My own experiences over the years have highlighted a number of ways in which institutions try to circumvent the law when it comes to legal mail. And while the Constitution of the United States is on our side on this matter, it doesn't seem to deter officials at FCC Petersburg, and I have to believe that the experiences I've had are not isolated to this facility.

Legal mail in the "hole"
In 2012 and I had just published my first book, Education Behind Bars, (Sunbury Press, 2012). In response to my newfound exposure and status as a prison education expert, officials issued a series of retaliatory incident reports, all of which were eventually expunged on appeal. In the interim of disciplinary appeals, I was confined to the FCI Petersburg Special Housing Unit for five months. This consisted of 23 to 24 hours-a-day lockdowns -- what most people know as "solitary confinement."

During this period I had several issues with my legal mail. On several occasions incoming mail was opened outside my presence. Apparently officials felt that mail coming from the "Law Office of Alan Ellis" didn't necessarily mean it was actually coming from my attorney, Alan Ellis. Then my outgoing mail was held by SIS officials for several days before being returned to me unsent. The reason? Because I hadn't followed the mail protocol of heading to the mailroom at 7:40 a.m. along with the general prison population. Well, there was a pretty good reason for that: I was in solitary confinement. Both cases I'm fairly certain the Supreme Court and Constitutional experts would take issue with.

Out of the hole, things weren't much better. In another instance, FCI Petersburg officials determined that a piece of legal mail from "Todd Bussert, Esquire, Attorney at Law," complete with the appropriate bright red stamps, didn't qualify as legal mail. They objected to the word "Esquire," as though it negated the "Attorney" that came afterwards.
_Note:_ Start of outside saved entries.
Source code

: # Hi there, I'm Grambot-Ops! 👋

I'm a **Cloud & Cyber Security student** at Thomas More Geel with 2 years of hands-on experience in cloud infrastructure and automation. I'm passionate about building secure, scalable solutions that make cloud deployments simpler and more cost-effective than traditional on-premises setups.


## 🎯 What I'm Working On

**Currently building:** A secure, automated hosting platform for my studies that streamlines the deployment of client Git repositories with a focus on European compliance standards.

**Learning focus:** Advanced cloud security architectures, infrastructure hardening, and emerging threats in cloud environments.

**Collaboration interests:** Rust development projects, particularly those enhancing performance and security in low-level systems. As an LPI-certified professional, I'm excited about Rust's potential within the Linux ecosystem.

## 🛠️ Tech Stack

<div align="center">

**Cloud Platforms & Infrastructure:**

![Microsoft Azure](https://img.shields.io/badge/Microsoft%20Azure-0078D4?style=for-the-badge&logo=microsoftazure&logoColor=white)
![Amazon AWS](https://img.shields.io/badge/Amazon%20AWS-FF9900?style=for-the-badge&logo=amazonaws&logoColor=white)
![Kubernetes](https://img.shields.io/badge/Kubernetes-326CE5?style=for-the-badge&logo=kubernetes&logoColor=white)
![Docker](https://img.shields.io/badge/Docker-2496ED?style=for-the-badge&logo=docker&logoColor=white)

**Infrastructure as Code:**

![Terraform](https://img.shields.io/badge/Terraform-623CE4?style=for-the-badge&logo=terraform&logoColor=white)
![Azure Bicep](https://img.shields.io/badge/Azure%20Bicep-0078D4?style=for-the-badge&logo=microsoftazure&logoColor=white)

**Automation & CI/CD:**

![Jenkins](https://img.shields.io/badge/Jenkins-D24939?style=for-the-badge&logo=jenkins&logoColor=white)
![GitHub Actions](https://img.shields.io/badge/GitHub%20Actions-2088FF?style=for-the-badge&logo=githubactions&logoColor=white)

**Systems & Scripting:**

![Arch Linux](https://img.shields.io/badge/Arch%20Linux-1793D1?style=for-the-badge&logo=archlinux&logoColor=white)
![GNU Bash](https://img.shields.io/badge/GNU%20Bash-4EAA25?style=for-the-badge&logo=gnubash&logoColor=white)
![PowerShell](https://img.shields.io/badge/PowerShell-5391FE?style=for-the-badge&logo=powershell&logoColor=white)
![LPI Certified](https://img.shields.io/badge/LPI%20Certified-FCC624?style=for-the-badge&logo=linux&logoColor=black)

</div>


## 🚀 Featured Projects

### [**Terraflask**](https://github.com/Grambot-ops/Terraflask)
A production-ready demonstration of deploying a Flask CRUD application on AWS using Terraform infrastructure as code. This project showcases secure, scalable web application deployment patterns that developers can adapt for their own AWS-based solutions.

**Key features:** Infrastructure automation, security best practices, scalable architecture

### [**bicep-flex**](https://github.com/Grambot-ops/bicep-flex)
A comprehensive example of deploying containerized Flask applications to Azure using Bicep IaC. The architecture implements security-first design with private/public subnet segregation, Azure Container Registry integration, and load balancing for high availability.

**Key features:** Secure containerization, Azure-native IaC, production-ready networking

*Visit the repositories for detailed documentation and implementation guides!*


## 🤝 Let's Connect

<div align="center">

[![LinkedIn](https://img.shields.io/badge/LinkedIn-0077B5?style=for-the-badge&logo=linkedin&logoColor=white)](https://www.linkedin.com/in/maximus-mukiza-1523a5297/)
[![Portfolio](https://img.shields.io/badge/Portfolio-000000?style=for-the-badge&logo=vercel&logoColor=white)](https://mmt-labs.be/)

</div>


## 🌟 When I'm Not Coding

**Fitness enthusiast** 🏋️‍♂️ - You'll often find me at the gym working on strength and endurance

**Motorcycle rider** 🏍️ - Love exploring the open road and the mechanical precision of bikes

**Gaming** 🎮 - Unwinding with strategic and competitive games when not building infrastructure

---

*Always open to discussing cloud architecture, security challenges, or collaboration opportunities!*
They did relent on that one.

The situation got even more absurd with this last incident. I received a letter from two of my attorneys concerning a lawsuit against FCI Petersburg officials. The letter was properly addressed, the senders were clearly identified as attorneys, and the special mail notice was clearly indicated. There was no question that it was legal mail.
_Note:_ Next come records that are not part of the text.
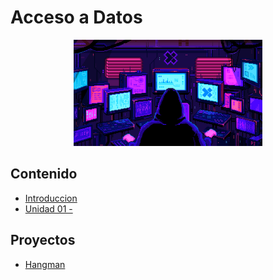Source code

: # Acceso a Datos

<div align=center>
    <img src="../extras/hacker.gif" alt="cyber" width="60%">
</div>

## Contenido
- [Introduccion](./introduccion/README.md)
- [Unidad 01 - ](./unidad01/README.md)

## Proyectos
- [Hangman](https://github.com/Chugani05/Hangman.git)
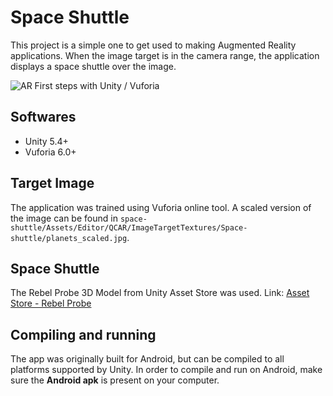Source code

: # Space Shuttle

This project is a simple one to get used to making Augmented Reality applications.
When the image target is in the camera range, the application displays a space shuttle over the image.

![AR First steps with Unity / Vuforia](http://image-store.slidesharecdn.com/bb7174ad-31a7-427f-b763-59a14e8784b2-large.png)

## Softwares

* Unity 5.4+
* Vuforia 6.0+

## Target Image

The application was trained using Vuforia online tool. A scaled version of the image can be found in `space-shuttle/Assets/Editor/QCAR/ImageTargetTextures/Space-shuttle/planets_scaled.jpg`.

## Space Shuttle

The Rebel Probe 3D Model from Unity Asset Store was used.
Link: [Asset Store - Rebel Probe](https://www.assetstore.unity3d.com/en/#!/content/525)

## Compiling and running

The app was originally built for Android, but can be compiled to all platforms supported by Unity.
In order to compile and run on Android, make sure the **Android apk** is present on your computer.
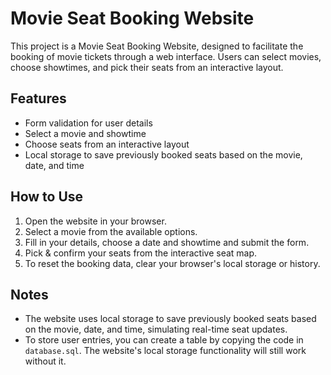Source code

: # Movie Seat Booking Website

This project is a Movie Seat Booking Website, designed to facilitate the booking of movie tickets through a web interface. Users can select movies, choose showtimes, and pick their seats from an interactive layout.

## Features
- Form validation for user details
- Select a movie and showtime
- Choose seats from an interactive layout
- Local storage to save previously booked seats based on the movie, date, and time

## How to Use
1. Open the website in your browser.
2. Select a movie from the available options.
3. Fill in your details, choose a date and showtime and submit the form.
4. Pick & confirm your seats from the interactive seat map.
5. To reset the booking data, clear your browser's local storage or history.

## Notes
- The website uses local storage to save previously booked seats based on the movie, date, and time, simulating real-time seat updates.
- To store user entries, you can create a table by copying the code in `database.sql`. The website's local storage functionality will still work without it.
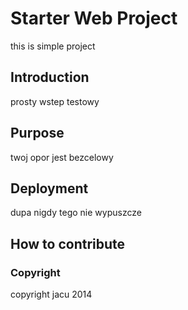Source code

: # Starter Web Project

this is simple project

## Introduction

prosty wstep testowy

## Purpose

twoj opor jest bezcelowy

## Deployment

dupa nigdy tego nie wypuszcze

## How to contribute

### Copyright

copyright jacu 2014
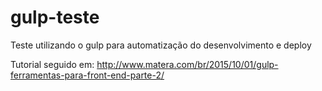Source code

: # gulp-teste
Teste utilizando o gulp para automatização do desenvolvimento e deploy

Tutorial seguido em: http://www.matera.com/br/2015/10/01/gulp-ferramentas-para-front-end-parte-2/
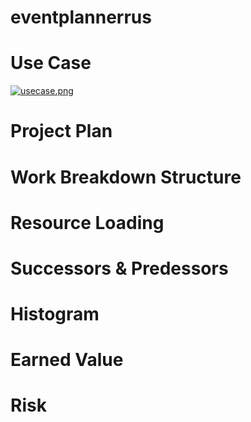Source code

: # eventplannerrus

# Use Case
[![usecase.png](https://i.postimg.cc/9Qv80Yp4/usecase.png)](https://postimg.cc/w1QcbJnH)

# Project Plan

# Work Breakdown Structure

# Resource Loading

# Successors & Predessors

# Histogram

# Earned Value

# Risk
The letter was delivered to me in the Unit Team area of my housing unit by a Correctional Counsellor. She sat in front of me, opened the envelope, unfolded the pages, and then began to read it. When I realized what she was doing I objected, "You can't read that. It's legal correspondence."

She jutted out her jaw and asserted, "If I don't read, then how do I know whether it's legal mail?"
Yep. Someone employed by a Federal Corrections Institution is suggesting that the only way they can know whether it's privileged legal correspondence which they have no right to read, is by reading it.

Incompetence or calculating? It matters not.

So why is the protection of "legal mail" so important? Why have federal courts time and time again said that it warrants heightened protection? Simply put, the Constitution guarantees that all inmates 1) have the right to meaningful access to the courts; and 2) that attorney-client communications are privileged. Aside from violating the Constitution, there are practical considerations to allowing prison officials to read legal mail. For example, it may result in a "chilling effect," where prisoners may be reluctant to report abuses within the system for fear of retaliation. And, as in my case, officials may be afforded warning about legal actions being mounted against them, and react accordingly in any number of ways.

It's my hope that informing the public and inmates of their rights when it comes to legal correspondence will push prisons and jails to understand that they can't skirt the Constitution at will. Until then, my attorneys say hello to FCI Petersburg officials, but I'm guessing they probably already know that.